Chopped

It shouldn’t bother me this much, and I’m happy for him, but…it kind of sucks.  Herb Hand, perhaps the most social-media-savvy of all college football assistant coaches, apparently shot an episode of Chopped last summer and it will air in a month or two.  At the time, he was the offensive line coach of Vandy, and apparently was all in his star-V gear and everything.  But at this point, you know where that staff is now.  It’s that state school in Pennsylvania that plummeted to the abysmal depths of a 7-win season and took the entire Vanderbilt staff in an attempt to turn it around.  And for their trouble, right now they’re sitting on what is widely regarded as the #1 recruiting class for the 2015 signing year.

We can’t have nice things in Vandy athletics. Our hotshot basketball recruiter will get itchy feet after a year. Our talented class with three NBA draft picks will go 1-3 in three NCAA tournament appearances. Our #1-overall pitcher will lose the ability to find the plate in the first round of regionals against Michigan. We’ll have 48 hours to enjoy our first back-to-back bowl game victories, ever, before ESPN delivers our coach to State College because he didn’t go to Los Angeles or Austin first.  And then, when we land one of the most sought-after prospects in college football to replace him, we’ll get slotted 12th in the preseason out of 14 teams. A Kentucky team that we beat three years straight, an Ole Miss squad we beat four years out of six, a Vol squad that has to come to Nashville after losing twice and replacing their entire offensive line – they all have the Vandy game pencilled in as a win.

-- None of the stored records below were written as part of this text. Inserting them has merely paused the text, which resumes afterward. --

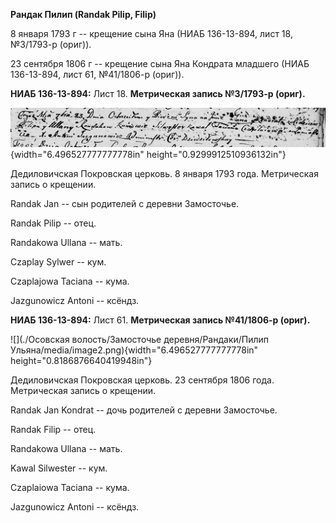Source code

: **Рандак Пилип (Randak Pilip, Filip)**

8 января 1793 г -- крещение сына Яна (НИАБ 136-13-894, лист 18,
№3/1793-р (ориг)).

23 сентября 1806 г -- крещение сына Яна Кондрата младшего (НИАБ
136-13-894, лист 61, №41/1806-р (ориг)).

**НИАБ 136-13-894:** Лист 18. **Метрическая запись №3/1793-р (ориг).**

![](./media/f98dde9a0f6c8ed010330f62d7b11526f2951a36.png){width="6.496527777777778in"
height="0.9299912510936132in"}

Дедиловичская Покровская церковь. 8 января 1793 года. Метрическая запись
о крещении.

Randak Jan -- сын родителей с деревни Замосточье.

Randak Pilip -- отец.

Randakowa Ullana -- мать.

Czaplay Sylwer -- кум.

Czaplajowa Taciana -- кума.

Jazgunowicz Antoni -- ксёндз.

**НИАБ 136-13-894:** Лист 61. **Метрическая запись №41/1806-р (ориг).**

![](./Осовская волость/Замосточье деревня/Рандаки/Пилип Ульяна/media/image2.png){width="6.496527777777778in"
height="0.8186876640419948in"}

Дедиловичская Покровская церковь. 23 сентября 1806 года. Метрическая
запись о крещении.

Randak Jan Kondrat -- дочь родителей с деревни Замосточье.

Randak Filip -- отец.

Randakowa Ullana -- мать.

Kawal Silwester -- кум.

Czaplaiowa Taciana -- кума.

Jazgunowicz Antoni -- ксёндз.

We get no respect for trying. We get no respect for “doing things the right way.” We tell ourselves we are to make us feel better, but supposedly Stanford was out there “doing things the right way” when they got hammered by Cal seven times in eight years, when they were winning one game a year, and do you know when people started giving them credit for it?  When they went to three straight BCS bowls.  Pity?  Sometimes.  Sympathy?  Rarely.  Respect? Never.

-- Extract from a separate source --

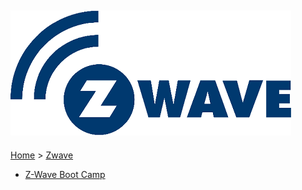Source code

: ![Zwave](files/logo_zw.png)
--------------------------------------------------------
[Home](Home) > [Zwave](ZWave-Boot-Camp)

* [Z-Wave Boot Camp](ZWave-Boot-Camp.md)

The fact is, we’re only going to get respect when we start beating people over and over and over and over again.  When it can’t be dismissed as a fluke play or a lucky bounce or a talented player or a coach who caught lightning in a beer bottle. And even then, as long as we have fewer seats in the stadium, fewer fans who only set foot on a college campus for games, less free-floating money wandering into the pockets of players and prospects, we’re not going to be considered a peer with the rest of our conference.  Because, to be blunt, they are not our peers.

Which begs the question…what are we still doing here?